Via drag and drop these nodes can be added and connected to define the network architecture. For the MNIST Fashion example a shallow CNN is built in the upper left part of the workflow (brown nodes), with 6 neural layers including the input layer. (See the appendix for a detailed description of the defined network architecture).

A dense layer with activation softmax and as many units as different classes is commonly used as the output layer for a multiclass classification. It allows us to interpret the output as the probability of the different classes. For that, the different class labels must be encoded as one-hot vectors, during training.

#### Step 2: Read and Preprocess the Data

The lower left part of the workflow reads the gray-scaled images of the MINST fashion dataset, adds the label information, performs preprocessing steps like normalizing the images, mapping each label to an index, and partitioning the data into a training and a test set. Below (figure 5), you can see a subset of the dataset including a column with the index encoded labels.

The Create Collection Column node converts the label index into a collection cell. This allows the Keras Network Learner node to convert the index values into one-hot-vectors during training.

#### Step 3: Train the Deep Learning Model

In the configuration window you define the loss function; the columns with the input for the network (here, the image); the target column (here, the collection cell with index encoded class label); the training settings e.g., epochs, batch size, optimizer.

During execution the training progress can be monitored via the interactive learning monitor view. It shows the progress of the accuracy and the loss over the different epochs.

Explanation of the different training settings.

**Epochs:**Number of times the training dataset is passed through the network to update the weights. In the example the network was trained for 20 epochs.**Batch size:**Usually not the whole dataset is used to update the weights. The batch size defines how many rows are used for each weight update. In this example a batch size of 32 is used.

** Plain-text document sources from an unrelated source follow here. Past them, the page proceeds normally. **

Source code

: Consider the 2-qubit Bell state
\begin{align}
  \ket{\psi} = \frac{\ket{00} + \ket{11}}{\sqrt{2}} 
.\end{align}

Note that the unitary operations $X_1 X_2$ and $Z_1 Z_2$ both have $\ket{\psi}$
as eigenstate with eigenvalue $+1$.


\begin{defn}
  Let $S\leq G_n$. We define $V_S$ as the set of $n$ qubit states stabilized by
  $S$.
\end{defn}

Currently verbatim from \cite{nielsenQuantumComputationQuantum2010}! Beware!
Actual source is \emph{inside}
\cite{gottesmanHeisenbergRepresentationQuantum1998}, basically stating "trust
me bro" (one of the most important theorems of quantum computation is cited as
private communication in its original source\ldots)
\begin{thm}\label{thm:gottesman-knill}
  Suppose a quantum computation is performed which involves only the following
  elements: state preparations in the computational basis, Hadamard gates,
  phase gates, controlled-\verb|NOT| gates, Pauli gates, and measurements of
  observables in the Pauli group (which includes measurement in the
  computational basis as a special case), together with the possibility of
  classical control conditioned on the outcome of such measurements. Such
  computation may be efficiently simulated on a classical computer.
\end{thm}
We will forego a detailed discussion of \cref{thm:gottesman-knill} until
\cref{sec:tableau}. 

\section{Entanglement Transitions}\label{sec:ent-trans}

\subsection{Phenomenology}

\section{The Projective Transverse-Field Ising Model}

#### Step 4: Apply and Save the Trained Deep Learning Model

The example workflow - CNN for Image Classification of the MNIST Fashion Dataset - above, in figure 4 uses the introduced nodes to train the defined network architecture, to apply the trained network to the test set, and to save it. Afterwards the class with the highest probability is extracted and the model is evaluated. With the defined network and training parameters the deep learning model reaches an accuracy of 91%.

Want to try it out? Download the example workflow CNN for Image Classification of the MNIST Fashion Dataset publicly available on the KNIME Hub.

## Appendix

Here is a more detailed description of the network architecture that was defined in Figure 4.

- The Keras Input Layer node that defines the input shape of the network. In this example the input shape is 28,28,1 as the gray-scaled images are of size 28 x 28 pixels and only one value is used to represent the shade of gray of each pixel, aka only one channel.
- A Keras Convolutional 2D Layer node with 64 filters of size 3 x 3. This means the network learns to check for 64 different features of size 3x3 in the images. This can be edges, corners etc.
- A Keras Max Pooling 2D Layer node which replaces every 2 x 2 area of the output of the previous layer with the maximum value.
- A Flatten Layer node that converts the matrix into a vector.
- A Keras Dense Layer node with 100 units and activation ReLU as hidden layer.
- A Keras Dense Layer node with 10 units and activation softmax as output layer.

## Set up Keras in KNIME Analytics Platform

If you would like to try out the workflow in this article, you will need the KNIME Deep Learning - Keras Integration. This builds onto the KNIME Python Integration. You’ll find the installation instructions to set it up in the KNIME Deep Learning Integration Installation Guide.